European Union foreign policy chief Josep Borrell spoke out against the deteriorating situation in Gaza. Jordan’s King Abdullah headed to Europe and Great Britain to urge its leaders to press Israel to stop its military campaign in Gaza.
On Saturday night, US President Joe Biden discussed with Prime Minister Benjamin Netanyahu his efforts “to ensure innocent civilians have access to water, food, and medical care” and “affirmed his support for all efforts to protect civilians,” the White House said in describing the fifth call between the two men since October 7.
Biden told reporters in the United States, “We can’t lose sight of the fact that the overwhelming majority of Palestinians had nothing to do with Hamas or Hamas’s appalling attacks.”
At a Human Rights Campaign National Dinner in Washington, Biden said these “innocent Palestinians are being used as human shields.”
In his phone call with PA head Mahmoud Abbas, the first since October 7, Biden “condemned Hamas’s brutal attack on Israel and reiterated that Hamas does not stand for the Palestinian people’s right to dignity and self-determination,” the White House said.

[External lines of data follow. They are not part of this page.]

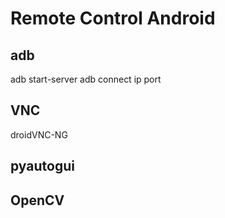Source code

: # Remote Control Android

## adb
adb start-server
adb connect ip port

## VNC
droidVNC-NG


## pyautogui

## OpenCV

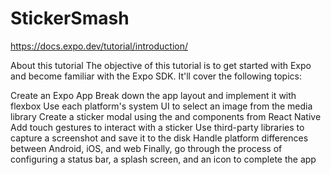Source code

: # StickerSmash

https://docs.expo.dev/tutorial/introduction/

About this tutorial
The objective of this tutorial is to get started with Expo and become familiar with the Expo SDK. It'll cover the following topics:

Create an Expo App
Break down the app layout and implement it with flexbox
Use each platform's system UI to select an image from the media library
Create a sticker modal using the <Modal> and <FlatList> components from React Native
Add touch gestures to interact with a sticker
Use third-party libraries to capture a screenshot and save it to the disk
Handle platform differences between Android, iOS, and web
Finally, go through the process of configuring a status bar, a splash screen, and an icon to complete the app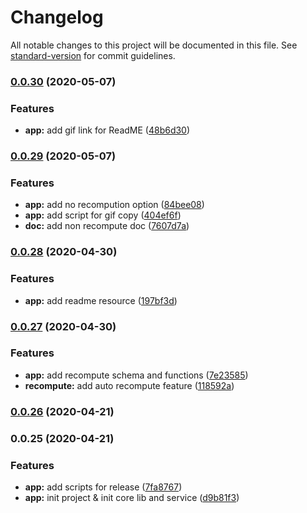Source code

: # Changelog

All notable changes to this project will be documented in this file. See [standard-version](https://github.com/conventional-changelog/standard-version) for commit guidelines.

### [0.0.30](https://github.com/zhangchenyue/sharp-replay/compare/v-0.0.29...v-0.0.30) (2020-05-07)


### Features

* **app:** add gif link for ReadME ([48b6d30](https://github.com/zhangchenyue/sharp-replay/commit/48b6d302f11649300ddee73c36cc35196da71be4))

### [0.0.29](https://github.com/zhangchenyue/sharp-replay/compare/v-0.0.28...v-0.0.29) (2020-05-07)


### Features

* **app:** add no recompution option ([84bee08](https://github.com/zhangchenyue/sharp-replay/commit/84bee086e085c19b70c9096803d66cb0abe43d67))
* **app:** add script for gif copy ([404ef6f](https://github.com/zhangchenyue/sharp-replay/commit/404ef6f594aecc366599d3a1f0ed2d5f976a1e6d))
* **doc:** add non recompute doc ([7607d7a](https://github.com/zhangchenyue/sharp-replay/commit/7607d7a17543c28d50cc38cb6a068d6830b295a8))

### [0.0.28](https://github.com/zhangchenyue/sharp-replay/compare/v-0.0.27...v-0.0.28) (2020-04-30)


### Features

* **app:** add readme resource ([197bf3d](https://github.com/zhangchenyue/sharp-replay/commit/197bf3d1dc0e2b0ea19559bd6cee13b0fb277ac0))

### [0.0.27](https://github.com/zhangchenyue/sharp-replay/compare/v-0.0.26...v-0.0.27) (2020-04-30)


### Features

* **app:** add recompute schema and functions ([7e23585](https://github.com/zhangchenyue/sharp-replay/commit/7e23585251097400603330180fbac836a314b47a))
* **recompute:** add auto recompute feature ([118592a](https://github.com/zhangchenyue/sharp-replay/commit/118592a6644ba3f5e75ce9452c5681a971a40220))

### [0.0.26](https://github.com/zhangchenyue/sharp-replay/compare/v-0.0.25...v-0.0.26) (2020-04-21)

### 0.0.25 (2020-04-21)


### Features

* **app:** add scripts for release ([7fa8767](https://github.com/zhangchenyue/sharp-replay/commit/7fa8767b4fb483b87599f2dd7d2cf3e82d07a4c6))
* **app:** init project & init core lib and service ([d9b81f3](https://github.com/zhangchenyue/sharp-replay/commit/d9b81f3c76535e037d18af17aa3f559efd871b55))
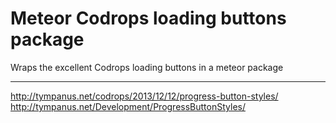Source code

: # Meteor Codrops loading buttons package

Wraps the excellent Codrops loading buttons in a meteor package

--------------------------------------------------------------------------------

http://tympanus.net/codrops/2013/12/12/progress-button-styles/
http://tympanus.net/Development/ProgressButtonStyles/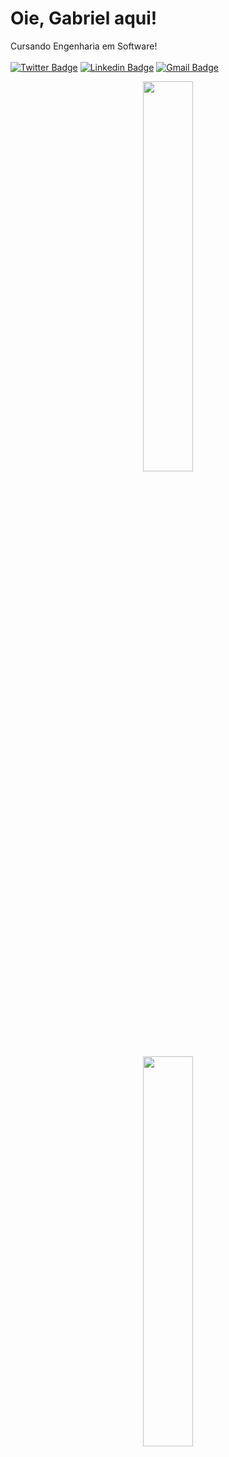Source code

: # Oie, Gabriel aqui!

Cursando Engenharia em Software! 
</br>
</br>
[![Twitter Badge](https://img.shields.io/badge/-@gabrielspxls-00875f?style=flat-square&labelColor=00875f&logo=twitter&logoColor=white&link=https://twitter.com/gabrielspxls)](https://twitter.com/gabrielspxls) 
[![Linkedin Badge](https://img.shields.io/badge/-Gabriel%20Silva-00875f?style=flat-square&logo=Linkedin&logoColor=white&link=https://www.linkedin.com/in/gabriels5g//)](https://www.linkedin.com/in/gabriels5g/) 
[![Gmail Badge](https://img.shields.io/badge/-gabrielspxlsf@gmail.com-00875f?style=flat-square&logo=Gmail&logoColor=white&link=mailto:gabrielspxls@gmail.com)](mailto:gabrielspxls@gmail.com)

<div align="center">
  <a href="https://github.com/gabriels5g">
  <img width="40%" height="auto" src="https://github-readme-stats.vercel.app/api?username=gabriels5g&show_icons=true&theme=-purple&include_all_commits=true&count_private=true"/>
    </br>
  <img width="40%" height="auto" src="https://github-readme-stats.vercel.app/api/top-langs/?username=gabriels5g&layout=compact&langs_count=7&theme="/>
</div>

Biden, US officials keep focus on hostages
Biden and US officials also continued to work for the release of the hostages. Netanyahu met with representatives of the families of kidnapped and missing Israelis for the first time on Sunday evening.
During the meeting, the representatives underscored their demand that the government work to free the hostages taken by Hamas immediately and by any means possible.
They told the prime minister that they were aware of the complexity of the issue as well as the opportunities presented to Israel in past days to negotiate the release of the hostages.
Netanyahu, in turn, told the representatives that he was committed to making the hostages’ return one of the primary objectives in the war.